• EXERCISE: An image-free, exact copy of the records below is required.

☆ ☆ ☆ ☆

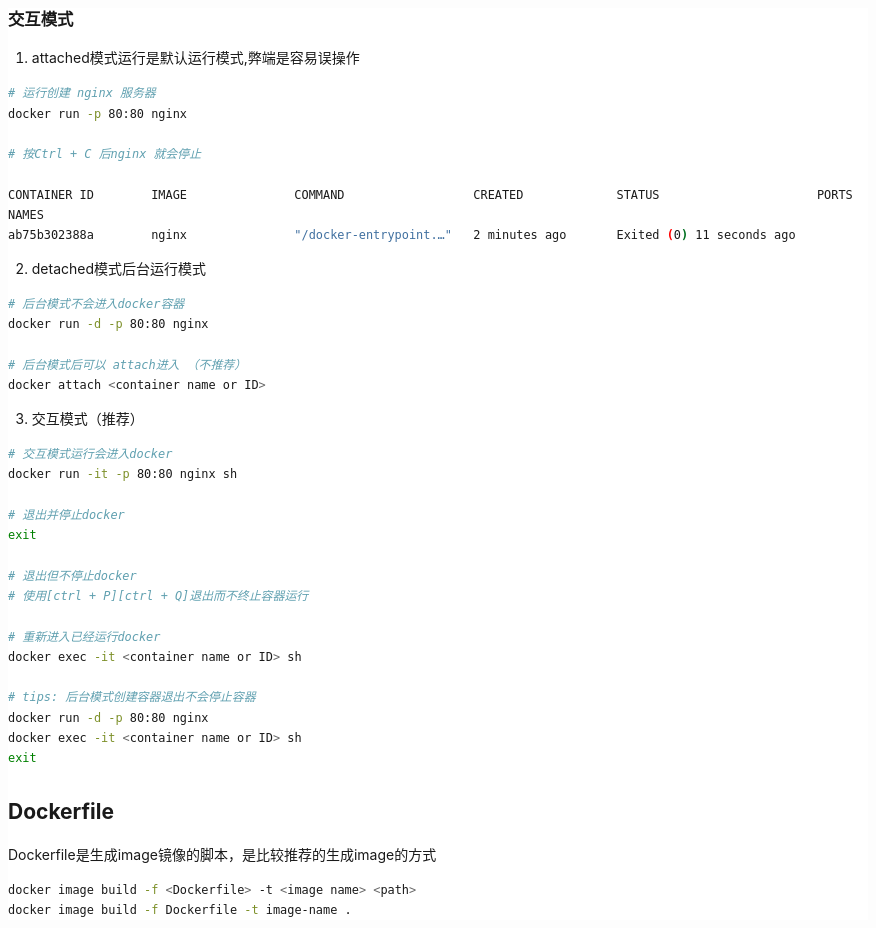 ### 交互模式

1. attached模式运行是默认运行模式,弊端是容易误操作

```bash
# 运行创建 nginx 服务器
docker run -p 80:80 nginx

# 按Ctrl + C 后nginx 就会停止

CONTAINER ID        IMAGE               COMMAND                  CREATED             STATUS                      PORTS               NAMES
ab75b302388a        nginx               "/docker-entrypoint.…"   2 minutes ago       Exited (0) 11 seconds ago
```

2. detached模式后台运行模式

```bash
# 后台模式不会进入docker容器
docker run -d -p 80:80 nginx

# 后台模式后可以 attach进入 （不推荐）
docker attach <container name or ID>
```

3. 交互模式（推荐）

```bash
# 交互模式运行会进入docker
docker run -it -p 80:80 nginx sh

# 退出并停止docker
exit

# 退出但不停止docker
# 使用[ctrl + P][ctrl + Q]退出而不终止容器运行

# 重新进入已经运行docker
docker exec -it <container name or ID> sh

# tips: 后台模式创建容器退出不会停止容器
docker run -d -p 80:80 nginx
docker exec -it <container name or ID> sh
exit
```

## Dockerfile

Dockerfile是生成image镜像的脚本，是比较推荐的生成image的方式

```bash
docker image build -f <Dockerfile> -t <image name> <path>
docker image build -f Dockerfile -t image-name .
```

☆ ☆ ☆ ☆

• RESULT OF THE TASK:
 ### 交互模式

1. attached模式运行是默认运行模式,弊端是容易误操作

```bash
# 运行创建 nginx 服务器
docker run -p 80:80 nginx

# 按Ctrl + C 后nginx 就会停止

CONTAINER ID        IMAGE               COMMAND                  CREATED             STATUS                      PORTS               NAMES
ab75b302388a        nginx               "/docker-entrypoint.…"   2 minutes ago       Exited (0) 11 seconds ago
```

2. detached模式后台运行模式

```bash
# 后台模式不会进入docker容器
docker run -d -p 80:80 nginx

# 后台模式后可以 attach进入 （不推荐）
docker attach <container name or ID>
```

3. 交互模式（推荐）

```bash
# 交互模式运行会进入docker
docker run -it -p 80:80 nginx sh

# 退出并停止docker
exit

# 退出但不停止docker
# 使用[ctrl + P][ctrl + Q]退出而不终止容器运行

# 重新进入已经运行docker
docker exec -it <container name or ID> sh

# tips: 后台模式创建容器退出不会停止容器
docker run -d -p 80:80 nginx
docker exec -it <container name or ID> sh
exit
```

## Dockerfile

Dockerfile是生成image镜像的脚本，是比较推荐的生成image的方式

```bash
docker image build -f <Dockerfile> -t <image name> <path>
docker image build -f Dockerfile -t image-name .
```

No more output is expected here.